Can proc macros determine the target of the invoking compilation?


Procedural macros live in their own crates, which are compiled for the development machine (so that they can be executed when crates that use them are compiled). Any conditional compilation directives within the procedural macro crates will accordingly be based on their compilation environment, rather than that of the invoking crate.

Of course, such macros could expand to tokens that include conditional compilation directives that will then be evaluated in the context of the invoking crate's compilation—however, this is not always possible or desirable.

Where one wishes for the expanded tokens themselves to be some function of the invoking crate's compilation environment, there is a need for the macro to determine that environment during its run-time (which is of course the invoking crate's compilation-time). Clearly a perfect use-case for the std::env module.

However, rustc doesn't set any environment variables; and Cargo sets only a limited few. In particular, some key information (like target architecture/operating system etc) is not present at all.

I appreciate that a build script in the invoking crate could set environment variables for the macro then to read, but this places an unsatisfactory burden on the invoking crate author.

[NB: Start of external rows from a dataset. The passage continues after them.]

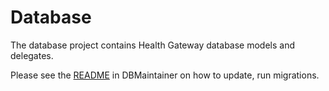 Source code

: # Database

The database project contains Health Gateway database models and delegates.

Please see the [README](../DBMaintainer/README.md) in DBMaintainer on how to update, run migrations.

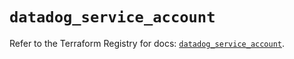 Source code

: # `datadog_service_account`

Refer to the Terraform Registry for docs: [`datadog_service_account`](https://registry.terraform.io/providers/datadog/datadog/3.40.0/docs/resources/service_account).
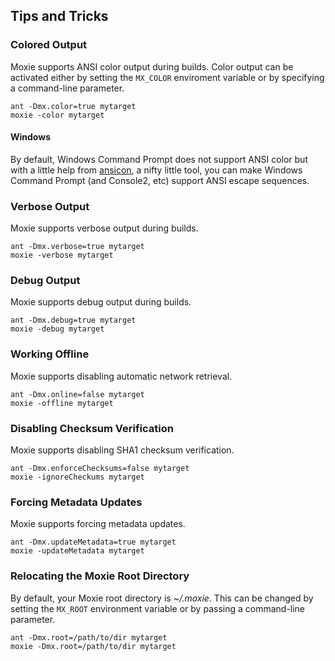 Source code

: ## Tips and Tricks


### Colored Output

Moxie supports ANSI color output during builds.  Color output can be activated either by setting the `MX_COLOR` enviroment variable or by specifying a command-line parameter.

    ant -Dmx.color=true mytarget
    moxie -color mytarget

#### Windows

By default, Windows Command Prompt does not support ANSI color but with a little help from [ansicon](https://github.com/adoxa/ansicon), a nifty little tool, you can make Windows Command Prompt (and Console2, etc) support ANSI escape sequences.

### Verbose Output

Moxie supports verbose output during builds.

    ant -Dmx.verbose=true mytarget
    moxie -verbose mytarget

### Debug Output

Moxie supports debug output during builds.

    ant -Dmx.debug=true mytarget
    moxie -debug mytarget

### Working Offline

Moxie supports disabling automatic network retrieval.

    ant -Dmx.online=false mytarget
    moxie -offline mytarget

### Disabling Checksum Verification

Moxie supports disabling SHA1 checksum verification.

    ant -Dmx.enforceChecksums=false mytarget
    moxie -ignoreCheckums mytarget

### Forcing Metadata Updates

Moxie supports forcing metadata updates.

    ant -Dmx.updateMetadata=true mytarget
    moxie -updateMetadata mytarget

### Relocating the Moxie Root Directory

By default, your Moxie root directory is *~/.moxie*.  This can be changed by setting the `MX_ROOT` environment variable or by passing a command-line parameter.

    ant -Dmx.root=/path/to/dir mytarget
    moxie -Dmx.root=/path/to/dir mytarget
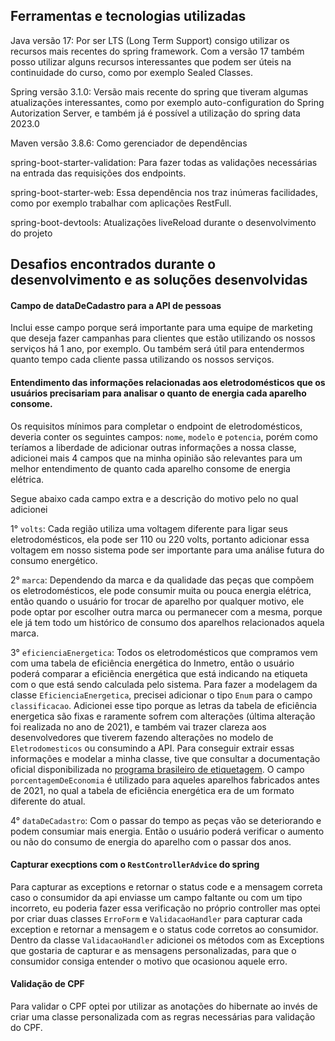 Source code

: ## Ferramentas e tecnologias utilizadas
Java versão 17: Por ser LTS (Long Term Support) consigo utilizar os recursos mais recentes do spring framework. Com a versão 17 também posso utilizar alguns recursos interessantes que podem ser úteis na continuidade do curso, como por exemplo Sealed Classes.

Spring versão 3.1.0: Versão mais recente do spring que tiveram algumas atualizações interessantes, como por exemplo auto-configuration do Spring Autorization Server, e também já é possível a utilização do spring data 2023.0

Maven versão 3.8.6: Como gerenciador de dependências

spring-boot-starter-validation: Para fazer todas as validações necessárias na entrada das requisições dos endpoints.

spring-boot-starter-web: Essa dependência nos traz inúmeras facilidades, como por exemplo trabalhar com aplicações RestFull.

spring-boot-devtools: Atualizações liveReload durante o desenvolvimento do projeto


## Desafios encontrados durante o desenvolvimento e as soluções desenvolvidas

#### Campo de dataDeCadastro para a API de pessoas
Inclui esse campo porque será importante para uma equipe de marketing que deseja fazer campanhas para clientes que estão utilizando os nossos serviços há 1 ano, por exemplo. 
Ou também será útil para entendermos quanto tempo cada cliente passa utilizando os nossos serviços.

#### Entendimento das informações relacionadas aos eletrodomésticos que os usuários precisariam para analisar o quanto de energia cada aparelho consome.

Os requisitos mínimos para completar o endpoint de eletrodomésticos, deveria conter os seguintes campos: `nome`, `modelo` e `potencia`, porém como 
teríamos a liberdade de adicionar outras informações a nossa classe, adicionei mais 4 campos que na minha opinião são relevantes para um melhor entendimento
de quanto cada aparelho consome de energia elétrica.

Segue abaixo cada campo extra e a descrição do motivo pelo no qual adicionei

  1° `volts`: Cada região utiliza uma voltagem diferente para ligar seus eletrodomésticos, ela pode ser 110 ou 220 volts, portanto adicionar essa voltagem em nosso sistema pode ser importante
  para uma análise futura do consumo energético.
  
  2° `marca`: Dependendo da marca e da qualidade das peças que compõem os eletrodomésticos, ele pode consumir muita ou pouca energia elétrica, então quando o usuário for trocar de aparelho por qualquer
 motivo, ele pode optar por escolher outra marca ou permanecer com a mesma, porque ele já tem todo um histórico de consumo dos aparelhos relacionados aquela marca. 
  
  3° `eficienciaEnergetica`: Todos os eletrodomésticos que compramos vem com uma tabela de eficiência energética do Inmetro, então o usuário poderá comparar a eficiẽncia energética que está indicando na etiqueta com o que está sendo calculada pelo sistema.
  Para fazer a modelagem da classe `EficienciaEnergetica`, precisei adicionar o tipo `Enum` para o campo `classificacao`. Adicionei esse tipo porque as letras da tabela de eficiência energetica são fixas e raramente sofrem com alterações (última alteração foi realizada no ano de 2021), e também vai trazer clareza aos desenvolvedores que tiverem fazendo alterações no modelo de `Eletrodomesticos` ou consumindo a API. Para conseguir extrair essas informações e modelar a minha classe, tive que consultar a documentação oficial disponibilizada no [programa brasileiro de etiquetagem](https://www.gov.br/inmetro/pt-br/assuntos/avaliacao-da-conformidade/programa-brasileiro-de-etiquetagem). 
  O campo `porcentagemDeEconomia` é utilizado para aqueles aparelhos fabricados antes de 2021, no qual a tabela de eficiência energética era de um formato diferente do atual. 

  
  4° `dataDeCadastro`: Com o passar do tempo as peças vão se deteriorando e podem consumiar mais energia. Então o usuário poderá verificar o aumento ou não do consumo de energia do aparelho com o passar dos anos.

#### Capturar execptions com o `RestControllerAdvice` do spring

Para capturar as exceptions e retornar o status code e a mensagem correta caso o consumidor da api enviasse um campo faltante ou com um tipo incorreto, eu poderia fazer essa verificação no próprio controller mas optei por criar duas classes `ErroForm` e `ValidacaoHandler` para capturar cada exception e retornar a mensagem e o status code corretos ao consumidor. 
Dentro da classe `ValidacaoHandler` adicionei os métodos com as Exceptions que gostaria de capturar e as mensagens personalizadas, para que o consumidor consiga entender o motivo que ocasionou aquele erro.


#### Validação de CPF
Para validar o CPF optei por utilizar as anotações do hibernate ao invés de criar uma classe personalizada com as regras necessárias para validação do CPF.
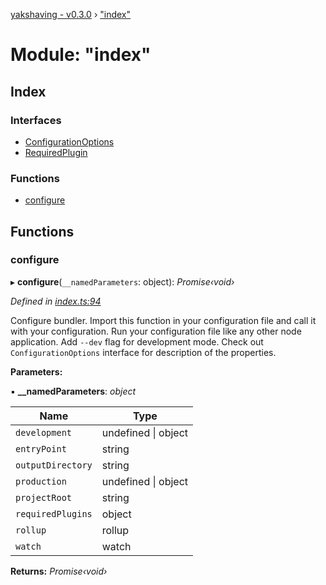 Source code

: [yakshaving - v0.3.0](../README.md) › ["index"](_index_.md)

# Module: "index"

## Index

### Interfaces

- [ConfigurationOptions](../interfaces/_index_.configurationoptions.md)
- [RequiredPlugin](../interfaces/_index_.requiredplugin.md)

### Functions

- [configure](_index_.md#configure)

## Functions

### configure

▸ **configure**(`__namedParameters`: object): _Promise‹void›_

_Defined in [index.ts:94](https://github.com/vegeta897/d-zone/blob/458baeb/packages/webapp-yakshaving/source/index.ts#L94)_

Configure bundler. Import this function in your configuration file
and call it with your configuration. Run your configuration file
like any other node application. Add `--dev` flag for development mode.
Check out `ConfigurationOptions` interface for description of the properties.

**Parameters:**

▪ **\_\_namedParameters**: _object_

| Name              | Type                    |
| ----------------- | ----------------------- |
| `development`     | undefined &#124; object |
| `entryPoint`      | string                  |
| `outputDirectory` | string                  |
| `production`      | undefined &#124; object |
| `projectRoot`     | string                  |
| `requiredPlugins` | object                  |
| `rollup`          | rollup                  |
| `watch`           | watch                   |

**Returns:** _Promise‹void›_
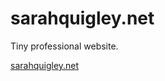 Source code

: sarahquigley.net
================

Tiny professional website.

[sarahquigley.net](http://sarahquigley.net)

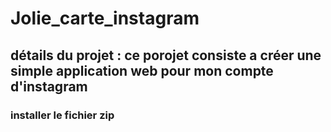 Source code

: # Jolie_carte_instagram
## détails du projet : ce porojet consiste a créer une simple application web pour mon compte d'instagram
### installer le fichier zip
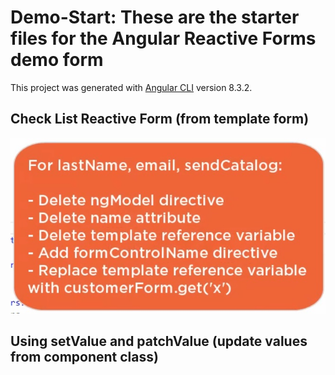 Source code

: # Demo-Start: These are the starter files for the Angular Reactive Forms demo form

This project was generated with [Angular CLI](https://github.com/angular/angular-cli) version 8.3.2.

## Check List Reactive Form (from template form)

![Check List Reactive Form](src/images/AngularReactiveFormChecks.jpg?raw=true)

## Using setValue and patchValue (update values from component class)
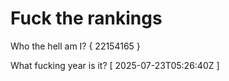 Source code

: # Fuck the rankings

Who the hell am I?
{ 22154165 }

What fucking year is it?
[ 2025-07-23T05:26:40Z ]
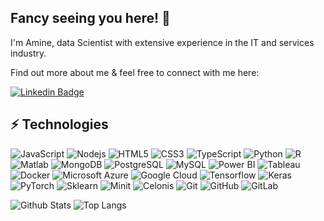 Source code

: ## Fancy seeing you here! 👋


I'm Amine, data Scientist with extensive experience in the IT and services industry. 

Find out more about me & feel free to connect with me here:

[![Linkedin Badge](https://img.shields.io/badge/-Amine%20AMALI-blue?style=flat-square&logo=Linkedin&logoColor=white&link=https://www.linkedin.com/in/amineamali/)](https://www.linkedin.com/in/amineamali/)








## ⚡ Technologies

![JavaScript](https://img.shields.io/badge/-JavaScript-black?style=flat-square&logo=javascript)
![Nodejs](https://img.shields.io/badge/-Nodejs-black?style=flat-square&logo=Node.js)
![HTML5](https://img.shields.io/badge/-HTML5-black?style=flat-square&logo=html5&logoColor=white)
![CSS3](https://img.shields.io/badge/-CSS3-black?style=flat-square&logo=css3)
![TypeScript](https://img.shields.io/badge/-TypeScript-black?style=flat-square&logo=typescript)
![Python](https://img.shields.io/badge/-Python-black?style=flat-square&logo=Python)
![R](https://img.shields.io/badge/-R-black?style=flat-square&logo=R)
![Matlab](https://img.shields.io/badge/-Matlab-black?style=flat-square&logo=Matlab)
![MongoDB](https://img.shields.io/badge/-MongoDB-black?style=flat-square&logo=mongodb)
![PostgreSQL](https://img.shields.io/badge/-PostgreSQL-black?style=flat-square&logo=postgresql)
![MySQL](https://img.shields.io/badge/-MySQL-black?style=flat-square&logo=MySQL)
![Power BI](https://img.shields.io/badge/-Power%20BI-black?style=flat-square&logo=Power-BI)
![Tableau](https://img.shields.io/badge/-Tableau-black?style=flat-square&logo=Tableau)
![Docker](https://img.shields.io/badge/-Docker-black?style=flat-square&logo=docker)
![Microsoft Azure](https://img.shields.io/badge/Microsoft%20Azure-black?style=flat-square&logo=Microsoft-Azure)
![Google Cloud](https://img.shields.io/badge/Google%20Cloud-black?style=flat-square&logo=google-cloud)
![Tensorflow](https://img.shields.io/badge/-Tensorflow-black?style=flat-square&logo=Tensorflow)
![Keras](https://img.shields.io/badge/-Keras-black?style=flat-square&logo=Keras)
![PyTorch](https://img.shields.io/badge/-PyTorch-black?style=flat-square&logo=PyTorch)
![Sklearn](https://img.shields.io/badge/-Sklearn-black?style=flat-square&logo=Sklearn)
![Minit](https://img.shields.io/badge/-Minit-black?style=flat-square&logo=Minit)
![Celonis](https://img.shields.io/badge/-Celonis-black?style=flat-square&logo=Celonis)
![Git](https://img.shields.io/badge/-Git-black?style=flat-square&logo=git)
![GitHub](https://img.shields.io/badge/-GitHub-181717?style=flat-square&logo=github)
![GitLab](https://img.shields.io/badge/-GitLab-181717?style=flat-square&logo=gitlab)


![Github Stats](https://github-readme-stats.vercel.app/api?username=amine-amali&count_private=true&show_icons=true&include_all_commits=true)
![Top Langs](https://github-readme-stats.vercel.app/api/top-langs/?username=amine-amali&hide=TeX&layout=compact)

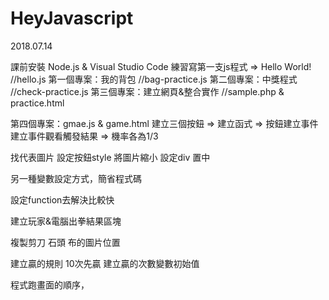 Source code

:# HeyJavascript
2018.07.14

課前安裝 Node.js & Visual Studio Code 
練習寫第一支js程式 => Hello World!  //hello.js
第一個專案：我的背包                 //bag-practice.js
第二個專案：中獎程式                 //check-practice.js
第三個專案：建立網頁&整合實作         //sample.php & practice.html

第四個專案：gmae.js & game.html
建立三個按鈕 => 建立函式 => 按鈕建立事件
建立事件觀看觸發結果 => 機率各為1/3

找代表圖片
設定按鈕style 將圖片縮小
設定div 置中

另一種變數設定方式，簡省程式碼

設定function去解決比較快

建立玩家&電腦出拳結果區塊

複製剪刀 石頭 布的圖片位置

建立贏的規則 10次先贏
建立贏的次數變數初始值

程式跑畫面的順序， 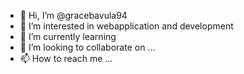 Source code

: - 👋 Hi, I’m @gracebavula94
- 👀 I’m interested in webapplication and development
- 🌱 I’m currently learning 
- 💞️ I’m looking to collaborate on ...
- 📫 How to reach me ...

<!---
gracebavula94/gracebavula94 is a ✨ special ✨ repository because its `README.md` (this file) appears on your GitHub profile.
You can click the Preview link to take a look at your changes.
--->
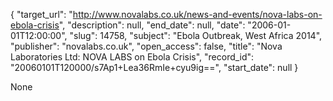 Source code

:{
  "target_url": "http://www.novalabs.co.uk/news-and-events/nova-labs-on-ebola-crisis", 
  "description": null, 
  "end_date": null, 
  "date": "2006-01-01T12:00:00", 
  "slug": 14758, 
  "subject": "Ebola Outbreak, West Africa 2014", 
  "publisher": "novalabs.co.uk", 
  "open_access": false, 
  "title": "Nova Laboratories Ltd: NOVA LABS on Ebola Crisis", 
  "record_id": "20060101T120000/s7Ap1+Lea36RmIe+cyu9ig==", 
  "start_date": null
}

None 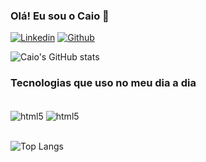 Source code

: ### Olá! Eu sou o Caio 👋

[![Linkedin](https://img.shields.io/badge/LinkedIn-0077B5?style=for-the-badge&logo=linkedin&logoColor=white)](https://www.linkedin.com/in/caio-firmino-911482290/)
[![Github](https://img.shields.io/badge/GitHub-100000?style=for-the-badge&logo=github&logoColor=white)](https://www.github.com/CaioLuiz22)

![Caio's GitHub stats](https://github-readme-stats.vercel.app/api?username=CaioLuiz22&show_icons=true&theme=radical)


### Tecnologias que uso no meu dia a dia

<div style='display: inline_block'><br/>
    <img align='center' alt='html5' src='https://img.shields.io/badge/Python-14354C?style=for-the-badge&logo=python&logoColor=white'/>
    <img align='center' alt='html5' src='https://img.shields.io/badge/MySQL-00000F?style=for-the-badge&logo=mysql&logoColor=white'/>
</div><br/>

![Top Langs](https://github-readme-stats.vercel.app/api/top-langs/?username=anuraghazra&layout=compact)
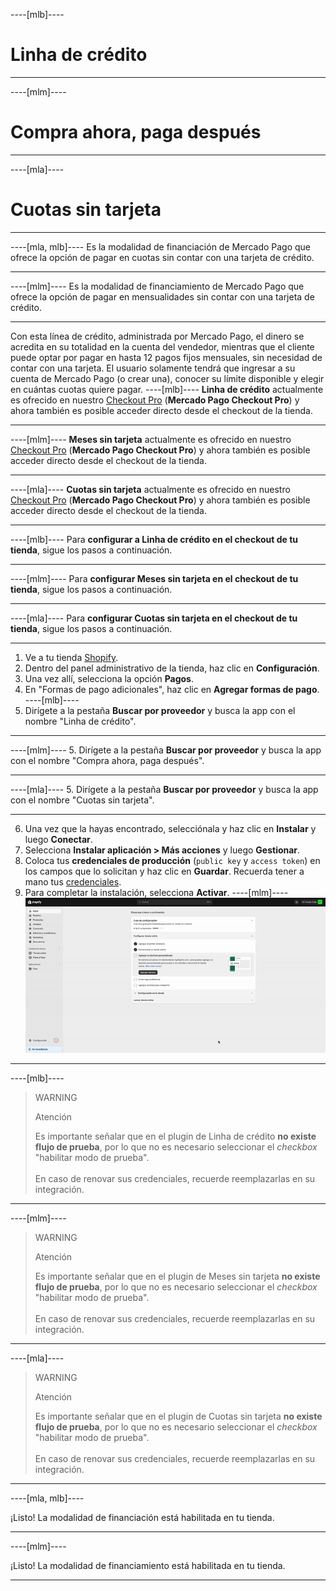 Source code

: ----[mlb]----
# Linha de crédito

------------
----[mlm]----
# Compra ahora, paga después

------------
----[mla]----
# Cuotas sin tarjeta

------------
----[mla, mlb]----
Es la modalidad de financiación de Mercado Pago que ofrece la opción de pagar en cuotas sin contar con una tarjeta de crédito.

------------
----[mlm]----
Es la modalidad de financiamiento de Mercado Pago que ofrece la opción de pagar en mensualidades sin contar con una tarjeta de crédito.

------------

Con esta línea de crédito, administrada por Mercado Pago, el dinero se acredita en su totalidad en la cuenta del vendedor, mientras que el cliente puede optar por pagar en hasta 12 pagos fijos mensuales, sin necesidad de contar con una tarjeta. El usuario solamente tendrá que ingresar a su cuenta de Mercado Pago (o crear una), conocer su límite disponible y elegir en cuántas cuotas quiere pagar.
----[mlb]----
**Linha de crédito** actualmente es ofrecido en nuestro [Checkout Pro](/developers/es/docs/shopify/integration-configuration/checkout-pro) (**Mercado Pago Checkout Pro**) y ahora también es posible acceder directo desde el checkout de la tienda.

------------
----[mlm]----
**Meses sin tarjeta** actualmente es ofrecido en nuestro [Checkout Pro](/developers/es/docs/shopify/integration-configuration/checkout-pro) (**Mercado Pago Checkout Pro**) y ahora también es posible acceder directo desde el checkout de la tienda.

------------
----[mla]----
**Cuotas sin tarjeta** actualmente es ofrecido en nuestro [Checkout Pro](/developers/es/docs/shopify/integration-configuration/checkout-pro) (**Mercado Pago Checkout Pro**) y ahora también es posible acceder directo desde el checkout de la tienda.

------------
----[mlb]----
Para **configurar a Linha de crédito en el checkout de tu tienda**, sigue los pasos a continuación.

------------
----[mlm]----
Para **configurar Meses sin tarjeta en el checkout de tu tienda**, sigue los pasos a continuación.

------------
----[mla]----
Para **configurar Cuotas sin tarjeta en el checkout de tu tienda**, sigue los pasos a continuación.

------------

1. Ve a tu tienda [Shopify](https://accounts.shopify.com/store-login).
2. Dentro del panel administrativo de la tienda, haz clic en **Configuración**.
3. Una vez allí, selecciona la opción **Pagos**. 
4. En "Formas de pago adicionales", haz clic en **Agregar formas de pago**.
----[mlb]----
5. Dirígete a la pestaña **Buscar por proveedor** y busca la app con el nombre "Linha de crédito". 

------------
----[mlm]----
5. Dirígete a la pestaña **Buscar por proveedor** y busca la app con el nombre "Compra ahora, paga después". 

------------
----[mla]----
5. Dirígete a la pestaña **Buscar por proveedor** y busca la app con el nombre "Cuotas sin tarjeta". 

------------
6. Una vez que la hayas encontrado, selecciónala y haz clic en **Instalar** y luego **Conectar**.
7. Selecciona **Instalar aplicación > Más acciones** y luego **Gestionar**.
8. Coloca tus **credenciales de producción** (`public key` y `access token`) en los campos que lo solicitan y haz clic en **Guardar**. Recuerda tener a mano tus [credenciales](/developers/es/docs/shopify/additional-content/your-integrations/credentials).
9. Para completar la instalación, selecciona **Activar**.
----[mlm]----
![shopify-mercado-credito](/images/shopify/mercado-credito-es.gif)

------------
----[mlb]----
> WARNING
>
> Atención
>
> Es importante señalar que en el plugin de Linha de crédito **no existe flujo de prueba**, por lo que no es necesario seleccionar el _checkbox_ "habilitar modo de prueba".
> <br/><br/>
> En caso de renovar sus credenciales, recuerde reemplazarlas en su integración.

------------
----[mlm]----
> WARNING
>
> Atención
>
> Es importante señalar que en el plugin de Meses sin tarjeta **no existe flujo de prueba**, por lo que no es necesario seleccionar el _checkbox_ "habilitar modo de prueba".
> <br/><br/>
> En caso de renovar sus credenciales, recuerde reemplazarlas en su integración.

------------
----[mla]----
> WARNING
>
> Atención
>
> Es importante señalar que en el plugin de Cuotas sin tarjeta **no existe flujo de prueba**, por lo que no es necesario seleccionar el _checkbox_ "habilitar modo de prueba".
> <br/><br/>
> En caso de renovar sus credenciales, recuerde reemplazarlas en su integración.

------------
----[mla, mlb]----

¡Listo! La modalidad de financiación está habilitada en tu tienda.

------------
----[mlm]----

¡Listo! La modalidad de financiamiento está habilitada en tu tienda.

------------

Is there any way that a proc macro author can obtain runtime information about the invoking crate's compilation environment (target architecture and operating system being of most interest to me)?


Solution

  • I've somewhat inelegantly solved this by recursing into a second proc macro invocation, where the first invocation adds #[cfg_attr] attributes with literal boolean parameters that can then be accessed within the second invocation:

    #[cfg_attr(all(target_os = "linux"), my_macro(linux = true ))]
    #[cfg_attr(not(target_os = "linux"), my_macro(linux = false))]
    // ...
    

    A hack, but it works.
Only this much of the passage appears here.